A jetty is considered a strategic national asset similar to a port which has to be gazetted as a Legal Landing Point.
In the best interest of the country it should remain in the hands of the Government or a local nominee.
The Brazilian company Vale, will bring in and ship out huge amounts of iron ore through the jetty, which will be one of the largest jetties in the country and even the world.
The jetty is part of Vale International’s US$1.37 billion (RM4.07 billion) maritime terminal in Lumut with capacity to dock its mega big Valemax vessels.
What worries us is this…
While the impact of the project in terms of the environmental consequences remains a question, the consequences of allowing a large jetty to remain in foreign hands pose a different set of questions.
And the degree of spinoff- downstream value flow to the people of Perak is unanswered.
The Perak Government under MB Zambry will be setting a very unhealthy precedence if it allows a foreign company to own a jetty in such a strategic shipping port such as Lumut.
Then, there are a host of other issues such as control, regulation and maintenance as well as liability for dues, charges and fees.
Zambry must not allow a jetty so large and important to be operated autonomously by a foreign owner.
It is only right for the Government to retain control of the jetty once completed.
This project is not about fulfilling the objectives of a foreign company simply because they are setting up shop and investing here.
The actions of the Government in allowing Vale to do what it does should ultimately benefit the people of Perak.
Are we, the locals, going to benefit from the project or are we going to be at the losing end?
Even the contracts for constructing Vale’s facilities have largely gone to foreign hands while only a slight number has gone to Malaysian companies.
The RM676.8 million contract to design and construct the jetty went to the Netherlands' Royal BAM Group.
Royal BAM (listed on the Amsterdam stock exchange) partners Australian construction company McConnell Dowell for the construction of the jetty.

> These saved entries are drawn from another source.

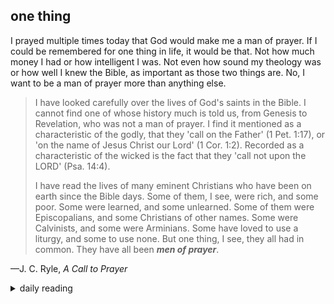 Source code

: ## one thing

I prayed multiple times today that God would make me a man of prayer. If I could be remembered for one thing in life, it would be that. Not how much money I had or how intelligent I was. Not even how sound my theology was or how well I knew the Bible, as important as those two things are. No, I want to be a man of prayer more than anything else.

> I have looked carefully over the lives of God's saints in the Bible. I cannot find one of whose history much is told us, from Genesis to Revelation, who was not a man of prayer. I find it mentioned as a characteristic of the godly, that they 'call on the Father' (1 Pet. 1:17), or 'on the name of Jesus Christ our Lord' (1 Cor. 1:2). Recorded as a characteristic of the wicked is the fact that they 'call not upon the LORD' (Psa. 14:4).
>
> I have read the lives of many eminent Christians who have been on earth since the Bible days. Some of them, I see, were rich, and some poor. Some were learned, and some unlearned. Some of them were Episcopalians, and some Christians of other names. Some were Calvinists, and some were Arminians. Some have loved to use a liturgy, and some to use none. But one thing, I see, they all had in common. They have all been ***men of prayer***.

—J. C. Ryle, *A Call to Prayer*

<details markdown="1">
<summary>daily reading</summary>

| {{ page.date | date: "%B %-d, %Y" }} |
| :-------------: |
| [Deut. 24; Ps. 114–115; Isa. 51; Rev. 21]({% link _Bible/Bible-year-1.md %}) |
| [WCF 23; WLC 153-160; WSC 82-84]({% link _westminster/westminster-month-1.md %}) |
| [The Nicene Creed](https://threeforms.org/the-nicene-creed/) |

</details> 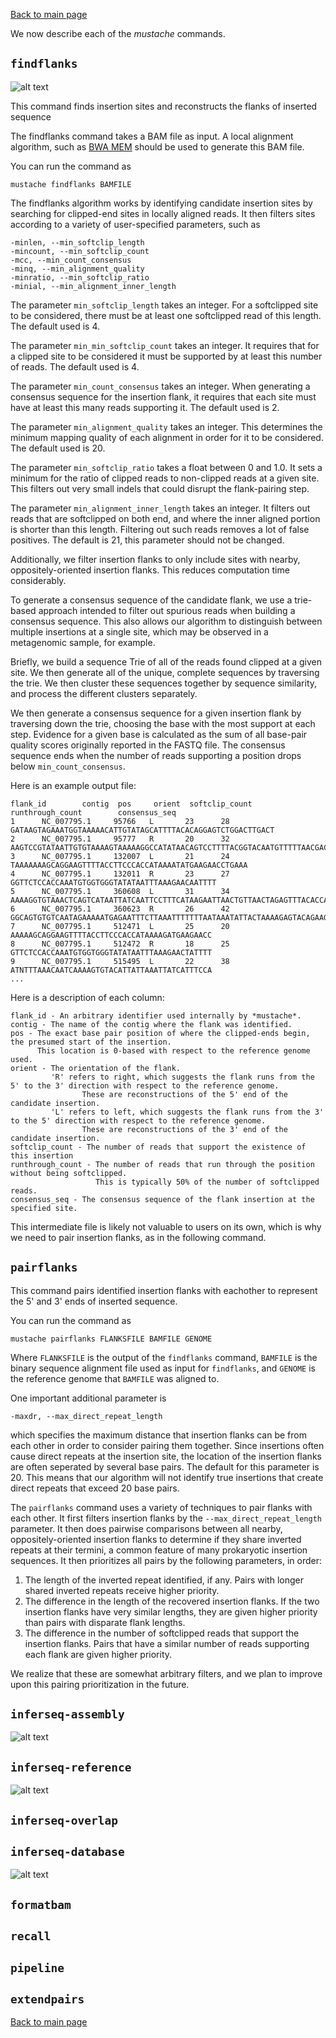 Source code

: [Back to main page](../README.md)  

We now describe each of the *mustache* commands.
## `findflanks`
![alt text](img/findflanks.png)

This command finds insertion sites and reconstructs the flanks of inserted sequence

The findflanks command takes a BAM file as input. A local alignment algorithm, such as 
[BWA MEM](http://bio-bwa.sourceforge.net/)
should be used to generate this BAM file.

You can run the command as

    mustache findflanks BAMFILE
    
The findflanks algorithm works by identifying candidate insertion sites by searching for clipped-end sites in locally 
aligned reads.
It then filters sites according to a variety of user-specified parameters, such as

    -minlen, --min_softclip_length
    -mincount, --min_softclip_count
    -mcc, --min_count_consensus
    -minq, --min_alignment_quality
    -minratio, --min_softclip_ratio
    -minial, --min_alignment_inner_length

The parameter `min_softclip_length` takes an integer. 
For a softclipped site to be considered, there must be at least one softclipped read of this length. 
The default used is 4.
 
The parameter `min_min_softclip_count` takes an integer.
It requires that for a clipped site to be considered it must be supported by at least this number of reads.
The default used is 4.

The parameter `min_count_consensus` takes an integer.
When generating a consensus sequence for the insertion flank, it requires that each site must have at least this many 
reads supporting it.
The default used is 2.

The parameter `min_alignment_quality` takes an integer.
This determines the minimum mapping quality of each alignment in order for it to be considered.
The default used is 20.

The parameter `min_softclip_ratio` takes a float between 0 and 1.0.
It sets a minimum for the ratio of clipped reads to non-clipped reads at a given site.
This filters out very small indels that could disrupt the flank-pairing step.

The parameter `min_alignment_inner_length` takes an integer.
It filters out reads that are softclipped on both end, and where the inner aligned portion is shorter than this length.
Filtering out such reads removes a lot of false positives.
The default is 21, this parameter should not be changed.

Additionally, we filter insertion flanks to only include sites with nearby, oppositely-oriented insertion flanks.
This reduces computation time considerably.


To generate a consensus sequence of the candidate flank, we use a trie-based approach intended to filter out spurious 
reads when
building a consensus sequence.  This also allows our algorithm to distinguish between multiple insertions at a single 
site,
which may be observed in a metagenomic sample, for example.

Briefly, we build a sequence Trie of all of the reads found clipped at a given site. We then generate all of the 
unique, complete
sequences by traversing the trie. We then cluster these sequences together by sequence similarity, and process the 
different clusters
separately.

We then generate a consensus sequence for a given insertion flank by traversing down the trie, choosing the base with 
the most support at each step.
Evidence for a given base is calculated as the sum of all base-pair quality scores originally reported in the FASTQ 
file.
The consensus sequence ends when the number of reads supporting a position drops below `min_count_consensus`.

Here is an example output file:

    flank_id        contig  pos     orient  softclip_count  runthrough_count        consensus_seq
    1      NC_007795.1     95766   L       23      28      GATAAGTAGAAATGGTAAAAACATTGTATAGCATTTTACACAGGAGTCTGGACTTGACT
    2      NC_007795.1     95777   R       20      32      AAGTCCGTATAATTGTGTAAAAGTAAAAAGGCCATATAACAGTCCTTTTACGGTACAATGTTTTTAACGACAAAAACA
    3      NC_007795.1     132007  L       21      24      TAAAAAAAGCAGGAAGTTTTACCTTCCCACCATAAAATATGAAGAACCTGAAA
    4      NC_007795.1     132011  R       23      27      GGTTCTCCACCAAATGTGGTGGGTATATAATTTAAAGAACAATTTT
    5      NC_007795.1     360608  L       31      34      AAAAGGTGTAAACTCAGTCATAATTATCAATTCCTTTCATAAGAATTAACTGTTAACTAGAGTTTACACCAC
    6      NC_007795.1     360623  R       26      42      GGCAGTGTGTCAATAGAAAAATGAGAATTTCTTAAATTTTTTTAATAAATATTACTAAAAGAGTACAGAAGAT
    7      NC_007795.1     512471  L       25      20      AAAAAGCAGGAAGTTTTACCTTCCCACCATAAAAGATGAAGAACC
    8      NC_007795.1     512472  R       18      25      GTTCTCCACCAAATGTGGTGGGTATATAATTTAAAGAACTATTTT
    9      NC_007795.1     515495  L       22      38      ATNTTTAAACAATCAAAAGTGTACATTATTAAATTATCATTTCCA
    ...

Here is a description of each column:

    flank_id - An arbitrary identifier used internally by *mustache*.
    contig - The name of the contig where the flank was identified.
    pos - The exact base pair position of where the clipped-ends begin, the presumed start of the insertion. 
          This location is 0-based with respect to the reference genome used.
    orient - The orientation of the flank.
             'R' refers to right, which suggests the flank runs from the 5' to the 3' direction with respect to the reference genome.
                    These are reconstructions of the 5' end of the candidate insertion.
             'L' refers to left, which suggests the flank runs from the 3' to the 5' direction with respect to the reference genome.
                    These are reconstructions of the 3' end of the candidate insertion.
    softclip_count - The number of reads that support the existence of this insertion
    runthrough_count - The number of reads that run through the position without being softclipped.
                       This is typically 50% of the number of softclipped reads.
    consensus_seq - The consensus sequence of the flank insertion at the specified site.

This intermediate file is likely not valuable to users on its own, which is why we need to pair insertion flanks, as in 
the following command.

## `pairflanks`
This command pairs identified insertion flanks with eachother to represent the 5' and 3' ends of inserted sequence.

You can run the command as

    mustache pairflanks FLANKSFILE BAMFILE GENOME

Where `FLANKSFILE` is the output of the `findflanks` command, `BAMFILE` is the binary sequence alignment file used as 
input
for `findflanks`, and `GENOME` is the reference genome that `BAMFILE` was aligned to.

One important additional parameter is 

    -maxdr, --max_direct_repeat_length
    
which specifies the maximum distance that insertion flanks can be from each other in order to consider pairing them 
together.
Since insertions often cause direct repeats at the insertion site, the location of the insertion flanks are often 
seperated by several base pairs.
The default for this parameter is 20. This means that our algorithm will not identify true insertions that create 
direct repeats that exceed 20 base pairs.

The `pairflanks` command uses a variety of techniques to pair flanks with each other. It first filters insertion flanks 
by the
`--max_direct_repeat_length` parameter. It then does pairwise comparisons between all nearby, oppositely-oriented 
insertion flanks
to determine if they share inverted repeats at their termini, a common feature of many prokaryotic insertion sequences.
It then prioritizes all pairs by the following parameters, in order: 
1. The length of the inverted repeat identified, if any. Pairs with longer shared inverted repeats receive higher 
priority.
2. The difference in the length of the recovered insertion flanks. 
If the two insertion flanks have very similar lengths, they are given higher priority than pairs with disparate flank 
lengths.
3. The difference in the number of softclipped reads that support the insertion flanks. 
Pairs that have a similar number of reads supporting each flank are given higher priority.

We realize that these are somewhat arbitrary filters, and we plan to improve upon this pairing prioritization in the 
future.

## `inferseq-assembly`
![alt text](img/inferseqassembly.png)

## `inferseq-reference`
![alt text](img/inferseqreference.png)

## `inferseq-overlap`

## `inferseq-database`
![alt text](img/inferseqdatabase.png)

## `formatbam`

## `recall`

## `pipeline`

## `extendpairs`

[Back to main page](../README.md) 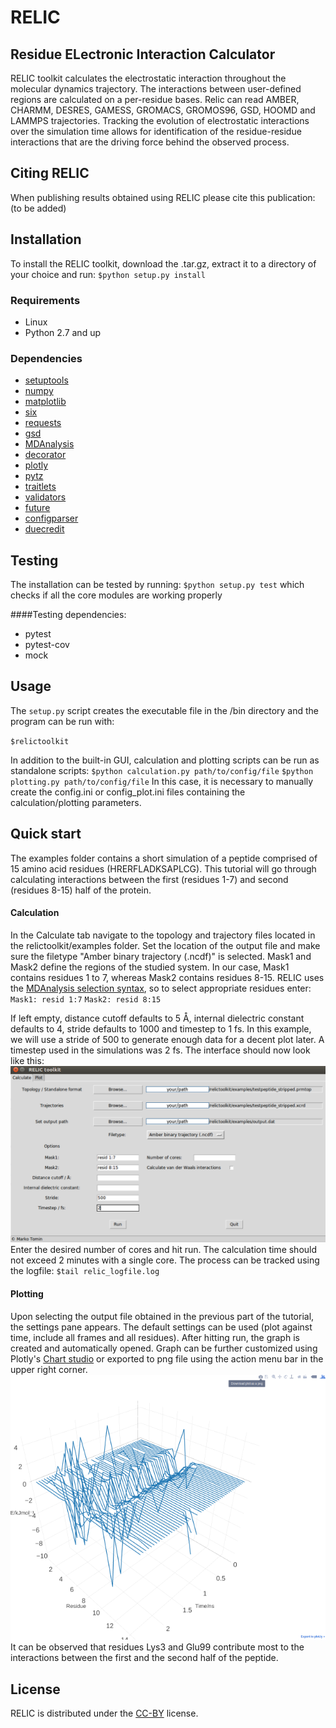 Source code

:# **RELIC**                                 
## Residue ELectronic Interaction Calculator

RELIC toolkit calculates the electrostatic interaction throughout the molecular dynamics trajectory. The interactions between user-defined regions are calculated on a per-residue bases. Relic can read AMBER, CHARMM, DESRES, GAMESS, GROMACS, GROMOS96, GSD, HOOMD and LAMMPS trajectories. 
Tracking the evolution of electrostatic interactions over the simulation time allows for identification of the residue-residue interactions that are the driving force behind the observed process.

## Citing RELIC
When publishing results obtained using RELIC please cite this publication:
(to be added)

## Installation
To install the RELIC toolkit, download the .tar.gz, extract it to a directory of your choice and run:
`$python setup.py install`

### Requirements
* Linux
* Python 2.7 and up

### Dependencies
- [setuptools](https://pypi.org/project/setuptools/)
- [numpy](http://www.numpy.org/)
- [matplotlib](https://matplotlib.org/)
- [six](https://pypi.org/project/six/)
- [requests](http://docs.python-requests.org/en/master/)
- [gsd](https://gsd.readthedocs.io/en/stable/python-api.html)
- [MDAnalysis](https://www.mdanalysis.org/)
- [decorator](https://pypi.org/project/decorator/)
- [plotly](https://plot.ly/python/)
- [pytz](https://pypi.org/project/pytz/)
- [traitlets](https://pypi.org/project/traitlets/)
- [validators](https://pypi.org/project/validators/)
- [future](https://pypi.org/project/future/)
- [configparser](https://pypi.org/project/configparser/)
- [duecredit](https://pypi.org/project/duecredit/)

## Testing
The installation can be tested by running:
`$python setup.py test`
which checks if all the core modules are working properly

####Testing dependencies:
- pytest
- pytest-cov
- mock

## Usage
The `setup.py` script creates the executable file in the /bin directory and the program can be run with:

`$relictoolkit`

In addition to the built-in GUI, calculation and plotting scripts can be run as standalone scripts:
`$python calculation.py path/to/config/file`
`$python plotting.py path/to/config/file`
In this case, it is necessary to manually create the config.ini or config_plot.ini files containing the calculation/plotting parameters.

## Quick start
The examples folder contains a short simulation of a peptide comprised of 15 amino acid residues (HRERFLADKSAPLCG).
This tutorial will go through calculating interactions between the first (residues 1-7) and second (residues 8-15) half of the protein.
#### Calculation
In the Calculate tab navigate to the topology and trajectory files located in the relictoolkit/examples folder. Set the location of the output file and make sure the filetype "Amber binary trajectory (.ncdf)" is selected.
Mask1 and Mask2 define the regions of the studied system. In our case, Mask1 contains residues 1 to 7, whereas Mask2 contains residues 8-15. RELIC uses the [MDAnalysis selection syntax](https://www.mdanalysis.org/docs/documentation_pages/selections.html), so to select appropriate residues enter:
`Mask1: resid 1:7`
`Mask2: resid 8:15`

If left empty, distance cutoff defaults to 5 &#197;, internal dielectric constant defaults to 4, stride defaults to 1000 and timestep to 1 fs. In this example, we will use a stride of 500 to generate enough data for a decent plot later. A timestep used in the simulations was 2 fs. The interface should now look like this:
![tutorial](examples/tutorialwindow.png)
Enter the desired number of cores and hit run. The calculation time should not exceed 2 minutes with a single core. The process can be tracked using the logfile:
`$tail relic_logfile.log`
#### Plotting
Upon selecting the output file obtained in the previous part of the tutorial, the settings pane appears. The default settings can be used (plot against time, include all frames and all residues). After hitting run, the graph is created and automatically opened.
Graph can be further customized using Plotly's [Chart studio](https://plot.ly/online-chart-maker/) or exported to png file using the action menu bar in the upper right corner.
![tutorial](examples/tutorial_plot.png)
It can be observed that residues Lys3 and Glu99 contribute most to the interactions between the first and the second half of the peptide.

## License
RELIC is distributed under the [CC-BY](https://creativecommons.org/licenses/by/4.0/) license.
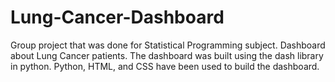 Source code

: # Lung-Cancer-Dashboard
Group project that was done for Statistical Programming subject.
Dashboard about Lung Cancer patients. The dashboard was built using the dash library in python. Python, HTML, and CSS have been used to build the dashboard.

A local contractor See Yong & Son has received a small part of the job.
A little bit of history…
Prior to coming to Malaysia, Vale had plans to build a facility in Qingdao Harbour in North Eastern of China.
But the plans were unsuccessful because the Chinese steel mills opposed the Qingdao plant as they feared the involvement of foreign miners in local distribution will allow them to promote a spot market for iron ore, further strengthening their pricing power.
Vale also faced considerable pressure to accommodate Chinese ship owners who viewed the entry of such a large number of Valemax ships as competing with Chinese cargo ships for the same iron ore cargo bound for China.
Vale also faces rising competition from Australian miners, who have successfully negotiated a freight premium from Chinese buyers in recent years as its costs less to ship Australian ore to China.
It currently takes about 45 days to ship ore to China from Brazil, but Australian producers are able to deliver ore in a much shorter time.
The Malaysian facility, which will be able to receive Valemax vessels - the world's largest dry bulk carriers with a capacity of 400,000 DWT- is expected to limit this disadvantage, reducing Vale's shipping costs substantially.
The new facility in Teluk Rubiah in Lumut is expected to have an annual throughput capacity of 60 million tons when operations commence in 2014, and will eventually handle up to 200 million tons annually.
Back to our story…
Why is the Perak Government being so nice to Vale?
Does the state government have mechanism to control, monitor and supervise the activities of such a large corporation as Vale?
Just because they show us the big bucks, must we give them what they want, in a silver platter?
And who’s side is Zambry on?
Is he taking care of Perak people’s interest or is he interested in just taking care of Vale’s interest ?
Harapkan pagar, jangan pula pagar makan padi.